Before I got the Clarke unit I had a SIP Turbo - and it really was rubbish. The wire feed jammed with irritating regularity despite having new rollers and a torch liner and it was nigh-on impossible to set it correctly. And it lasted through about 18 months of very light duty work before the transformer blew up. /pan

Despite being a lower spec unit, the Clarke's been absolutely brilliant. It was reasonably cheap, it's easy to set up, it's never overheated despite not being fan cooled and the instruction manual gives accurate recommendations on what power levels to use depending on the thickness of the steel you're using. Best of all it will weld thin, frilly 1970s Japanese car bodywork without blowing holes in it (provided you're quick with the torch!).

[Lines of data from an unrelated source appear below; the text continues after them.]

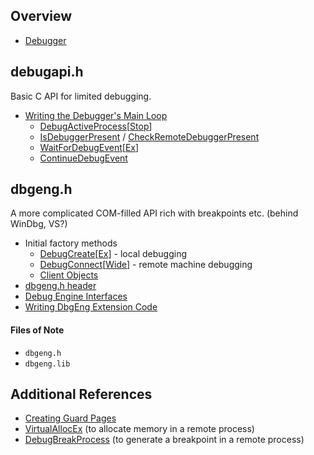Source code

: ## Overview
*   [Debugger](https://docs.microsoft.com/en-us/windows-hardware/drivers/ddi/_debugger/)

## debugapi.h

Basic C API for limited debugging.

*   [Writing the Debugger's Main Loop](https://docs.microsoft.com/en-us/windows/win32/debug/writing-the-debugger-s-main-loop)
    *   [DebugActiveProcess](https://docs.microsoft.com/en-us/windows/win32/api/debugapi/nf-debugapi-debugactiveprocess)\[[Stop](https://docs.microsoft.com/en-us/windows/win32/api/debugapi/nf-debugapi-debugactiveprocessstop)\]
    *   [IsDebuggerPresent](https://docs.microsoft.com/en-us/windows/win32/api/debugapi/nf-debugapi-isdebuggerpresent) / [CheckRemoteDebuggerPresent](https://docs.microsoft.com/en-us/windows/win32/api/debugapi/nf-debugapi-checkremotedebuggerpresent)
    *   [WaitForDebugEvent](https://docs.microsoft.com/en-us/windows/win32/api/debugapi/nf-debugapi-waitfordebugevent)\[[Ex](https://docs.microsoft.com/en-us/windows/win32/api/debugapi/nf-debugapi-waitfordebugeventex)\]
    *   [ContinueDebugEvent](https://docs.microsoft.com/en-us/windows/win32/api/debugapi/nf-debugapi-continuedebugevent)

## dbgeng.h

A more complicated COM-filled API rich with breakpoints etc. (behind WinDbg, VS?)

*   Initial factory methods
    *   [DebugCreate](https://docs.microsoft.com/en-us/windows-hardware/drivers/ddi/dbgeng/nf-dbgeng-debugcreate)\[[Ex](https://docs.microsoft.com/en-us/windows-hardware/drivers/ddi/dbgeng/nf-dbgeng-debugcreateex)\] - local debugging
    *   [DebugConnect](https://docs.microsoft.com/en-us/windows-hardware/drivers/ddi/dbgeng/nf-dbgeng-debugconnect)\[[Wide](https://docs.microsoft.com/en-us/windows-hardware/drivers/ddi/dbgeng/nf-dbgeng-debugconnectwide)\] - remote machine debugging
    *   [Client Objects](https://docs.microsoft.com/en-us/windows-hardware/drivers/debugger/client-objects)
*   [dbgeng.h header](https://docs.microsoft.com/en-us/windows-hardware/drivers/ddi/dbgeng/)
*   [Debug Engine Interfaces](https://docs.microsoft.com/en-us/windows-hardware/drivers/debugger/client-com-interfaces)
*   [Writing DbgEng Extension Code](https://docs.microsoft.com/en-us/windows-hardware/drivers/debugger/writing-dbgeng-extension-code)

#### Files of Note
*   `dbgeng.h`
*   `dbgeng.lib`

## Additional References

*   [Creating Guard Pages](https://docs.microsoft.com/en-us/windows/win32/memory/creating-guard-pages)
*   [VirtualAllocEx](https://docs.microsoft.com/en-us/windows/win32/api/memoryapi/nf-memoryapi-virtualallocex) (to allocate memory in a remote process)
*   [DebugBreakProcess](https://docs.microsoft.com/en-us/windows/win32/api/winbase/nf-winbase-debugbreakprocess) (to generate a breakpoint in a remote process)
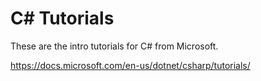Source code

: # C# Tutorials

These are the intro tutorials for C# from Microsoft. 

https://docs.microsoft.com/en-us/dotnet/csharp/tutorials/
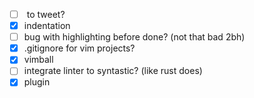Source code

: - [ ] <F3> to tweet?
- [x] indentation
- [ ] bug with highlighting before done? (not that bad 2bh)
- [x] .gitignore for vim projects?
- [x] vimball
- [ ] integrate linter to syntastic? (like rust does)
- [x] plugin

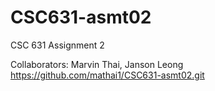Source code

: # CSC631-asmt02
CSC 631 Assignment 2

Collaborators: Marvin Thai, Janson Leong
https://github.com/mathai1/CSC631-asmt02.git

So.... If you want a beginner-friendly welder for your projects... You could do a lot worse than one of these!:

http://www.machinemart.co.uk/shop/product/details/100e-mig-welder/path/diy-mig-welders

miller
20-01-2008, 08:59 PM
Hows that retro yellow one coming along now then? Pics pleae!!

Mike

peter thomson
20-01-2008, 09:08 PM
Yes the Clarke welders are very reliable. We bought the 120E back in the late 80's and it's still going strong.

Kieran
20-01-2008, 10:55 PM
Hows that retro yellow one coming along now then? Pics pleae!!

Mike


Well, the roof's back together and the nearside just needs a little more sanding and profiling and it'll be ready for paint. This afternoon I finished welding up the nearside inner wing and that's now ready for grinding and a skim of filler to make it look nice.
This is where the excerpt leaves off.